叫ぶイルカが涙目になって手元にあったシーツをたぐり寄せると、それを頭から被ってベッドに突っ伏した。
なんという不埒で不躾な男なのだろう。
怒りがこみ上げてくるが、身体を小さく丸めて縮こまっている間も、じわりと体内から流れていく気持ち悪さにイルカは短く呻いた。
変化しているだけで実際は男なのだから、こんな感覚はイルカにとって初めての体験である。

「イールーカーさーん」

脳天気に名前を呼ぶ男が、シーツをめくろうとするのを必死で握りしめて抑え込む。
何故名前を知っているのかという疑問が一瞬頭を過ったが、それよりもこの最後の砦というべきシーツを守ることのほうが重要だった。
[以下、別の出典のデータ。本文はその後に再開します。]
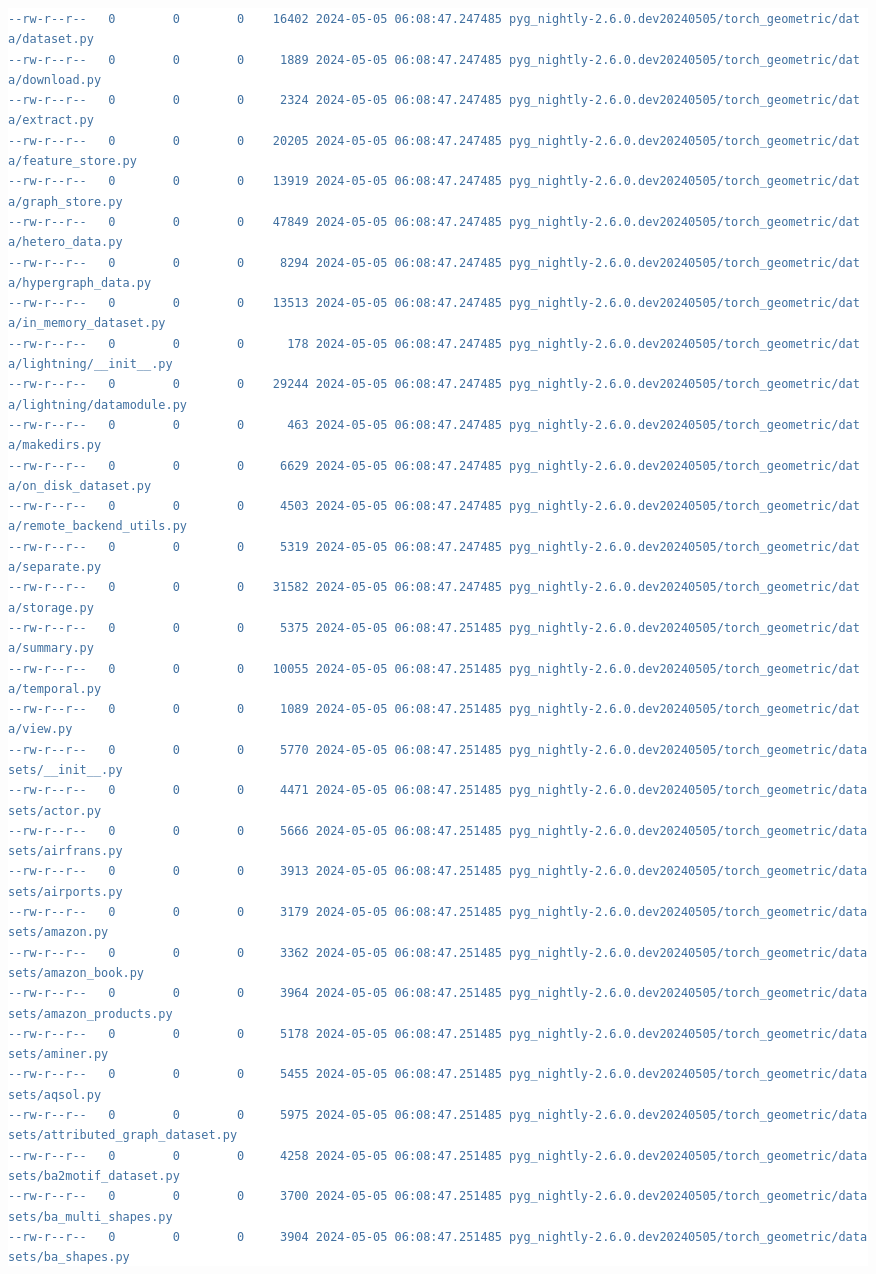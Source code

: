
 ```diff
--rw-r--r--   0        0        0    16402 2024-05-05 06:08:47.247485 pyg_nightly-2.6.0.dev20240505/torch_geometric/data/dataset.py
--rw-r--r--   0        0        0     1889 2024-05-05 06:08:47.247485 pyg_nightly-2.6.0.dev20240505/torch_geometric/data/download.py
--rw-r--r--   0        0        0     2324 2024-05-05 06:08:47.247485 pyg_nightly-2.6.0.dev20240505/torch_geometric/data/extract.py
--rw-r--r--   0        0        0    20205 2024-05-05 06:08:47.247485 pyg_nightly-2.6.0.dev20240505/torch_geometric/data/feature_store.py
--rw-r--r--   0        0        0    13919 2024-05-05 06:08:47.247485 pyg_nightly-2.6.0.dev20240505/torch_geometric/data/graph_store.py
--rw-r--r--   0        0        0    47849 2024-05-05 06:08:47.247485 pyg_nightly-2.6.0.dev20240505/torch_geometric/data/hetero_data.py
--rw-r--r--   0        0        0     8294 2024-05-05 06:08:47.247485 pyg_nightly-2.6.0.dev20240505/torch_geometric/data/hypergraph_data.py
--rw-r--r--   0        0        0    13513 2024-05-05 06:08:47.247485 pyg_nightly-2.6.0.dev20240505/torch_geometric/data/in_memory_dataset.py
--rw-r--r--   0        0        0      178 2024-05-05 06:08:47.247485 pyg_nightly-2.6.0.dev20240505/torch_geometric/data/lightning/__init__.py
--rw-r--r--   0        0        0    29244 2024-05-05 06:08:47.247485 pyg_nightly-2.6.0.dev20240505/torch_geometric/data/lightning/datamodule.py
--rw-r--r--   0        0        0      463 2024-05-05 06:08:47.247485 pyg_nightly-2.6.0.dev20240505/torch_geometric/data/makedirs.py
--rw-r--r--   0        0        0     6629 2024-05-05 06:08:47.247485 pyg_nightly-2.6.0.dev20240505/torch_geometric/data/on_disk_dataset.py
--rw-r--r--   0        0        0     4503 2024-05-05 06:08:47.247485 pyg_nightly-2.6.0.dev20240505/torch_geometric/data/remote_backend_utils.py
--rw-r--r--   0        0        0     5319 2024-05-05 06:08:47.247485 pyg_nightly-2.6.0.dev20240505/torch_geometric/data/separate.py
--rw-r--r--   0        0        0    31582 2024-05-05 06:08:47.247485 pyg_nightly-2.6.0.dev20240505/torch_geometric/data/storage.py
--rw-r--r--   0        0        0     5375 2024-05-05 06:08:47.251485 pyg_nightly-2.6.0.dev20240505/torch_geometric/data/summary.py
--rw-r--r--   0        0        0    10055 2024-05-05 06:08:47.251485 pyg_nightly-2.6.0.dev20240505/torch_geometric/data/temporal.py
--rw-r--r--   0        0        0     1089 2024-05-05 06:08:47.251485 pyg_nightly-2.6.0.dev20240505/torch_geometric/data/view.py
--rw-r--r--   0        0        0     5770 2024-05-05 06:08:47.251485 pyg_nightly-2.6.0.dev20240505/torch_geometric/datasets/__init__.py
--rw-r--r--   0        0        0     4471 2024-05-05 06:08:47.251485 pyg_nightly-2.6.0.dev20240505/torch_geometric/datasets/actor.py
--rw-r--r--   0        0        0     5666 2024-05-05 06:08:47.251485 pyg_nightly-2.6.0.dev20240505/torch_geometric/datasets/airfrans.py
--rw-r--r--   0        0        0     3913 2024-05-05 06:08:47.251485 pyg_nightly-2.6.0.dev20240505/torch_geometric/datasets/airports.py
--rw-r--r--   0        0        0     3179 2024-05-05 06:08:47.251485 pyg_nightly-2.6.0.dev20240505/torch_geometric/datasets/amazon.py
--rw-r--r--   0        0        0     3362 2024-05-05 06:08:47.251485 pyg_nightly-2.6.0.dev20240505/torch_geometric/datasets/amazon_book.py
--rw-r--r--   0        0        0     3964 2024-05-05 06:08:47.251485 pyg_nightly-2.6.0.dev20240505/torch_geometric/datasets/amazon_products.py
--rw-r--r--   0        0        0     5178 2024-05-05 06:08:47.251485 pyg_nightly-2.6.0.dev20240505/torch_geometric/datasets/aminer.py
--rw-r--r--   0        0        0     5455 2024-05-05 06:08:47.251485 pyg_nightly-2.6.0.dev20240505/torch_geometric/datasets/aqsol.py
--rw-r--r--   0        0        0     5975 2024-05-05 06:08:47.251485 pyg_nightly-2.6.0.dev20240505/torch_geometric/datasets/attributed_graph_dataset.py
--rw-r--r--   0        0        0     4258 2024-05-05 06:08:47.251485 pyg_nightly-2.6.0.dev20240505/torch_geometric/datasets/ba2motif_dataset.py
--rw-r--r--   0        0        0     3700 2024-05-05 06:08:47.251485 pyg_nightly-2.6.0.dev20240505/torch_geometric/datasets/ba_multi_shapes.py
--rw-r--r--   0        0        0     3904 2024-05-05 06:08:47.251485 pyg_nightly-2.6.0.dev20240505/torch_geometric/datasets/ba_shapes.py
```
「この、人殺しッ! 誘拐犯ッ!! ーーー強姦魔ッ!!!」
「ちょっと、なんてこと言うんですか」

あの時の従者の死体は濡れ衣だ。
犯人は別にいると言っても、この状態では聞く耳は持ってもらえないだろう。
それにしても、シーツを被って丸まっているイルカの姿の方が気になった。

「イルカさんって」
「ーーー触るなッ! 変態ッ!!」

変態とは穏やかではない。
むしろ昨夜はイルカだって楽しんだはずだ。

「恥ずかしがっちゃって」

あまりの抵抗に少々辟易したのか、男がふうっと短い溜息をつく。
恥ずかしいとかそんな陳腐なもんじゃない。イルカの自尊心や尊厳の問題だ。
シーツの中で歯噛みするも、ここは男の屋敷で、イルカは囚われの身だ。
丸腰どころか全裸のイルカには、男に対抗する術がなかった。
シーツの中で歯を食いしばって涙を堪えるイルカに、男の楽しげな声は続く。

「初めてのくせに、あんなにヨガってイキまくってたらそりゃ恥ずかしいですよねぇ」

俺は気にしませんよ。
むしろ嬉しいです。
語尾に音符までつけそうな口調で話しかけられて、イルカはガバリとシーツから顔を出した。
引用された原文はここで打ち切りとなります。